Leur approche est volontairement désordonnée, presque chaotique, à l’image de la trajectoire de leur sujet. On reconnaît ici la patte des Safdie : une caméra qui colle à la peau, une narration éclatée, une fascination pour les marges. Mais contrairement à leurs fictions nerveuses (Good Time, Uncut Gems), ce film joue sur la retenue. Aucun montage frénétique, pas de musique invasive — juste le réel, parfois cru, souvent mélancolique.

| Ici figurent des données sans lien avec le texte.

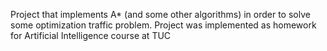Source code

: Project that implements A* (and some other algorithms) in order to solve some optimization traffic problem.
Project was implemented as homework for Artificial Intelligence course at TUC
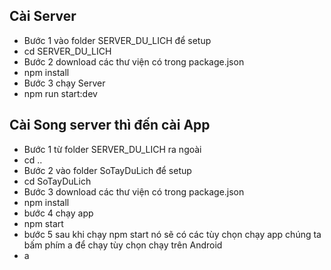 ## Cài Server
- Bước 1 vào folder SERVER_DU_LICH để setup
- cd SERVER_DU_LICH
- Bước 2 download các thư viện có trong package.json
-  npm install
- Bước 3 chạy Server
-  npm run start:dev
##  Cài Song server thì đến cài App
- Bước 1 từ folder SERVER_DU_LICH ra ngoài 
-  cd ..
- Bước 2 vào folder SoTayDuLich để setup
-  cd SoTayDuLich
- Bước 3 download các thư viện có trong package.json
-  npm install
- bước 4 chạy app
- npm start
- bước 5 sau khi chạy npm start nó sẽ có các tùy chọn chạy app chúng ta bấm phím a để chạy tùy chọn chạy trên Android
- a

C’est cette pudeur stylistique qui m’a marqué, bien plus que le récit lui-même. Même si le film souffre par moments d’un manque de cohésion narrative, il s’impose par sa manière unique de capter l’échec, non comme chute spectaculaire, mais comme effacement progressif. Une disparition à la fois intime et universelle, filmée avec justesse.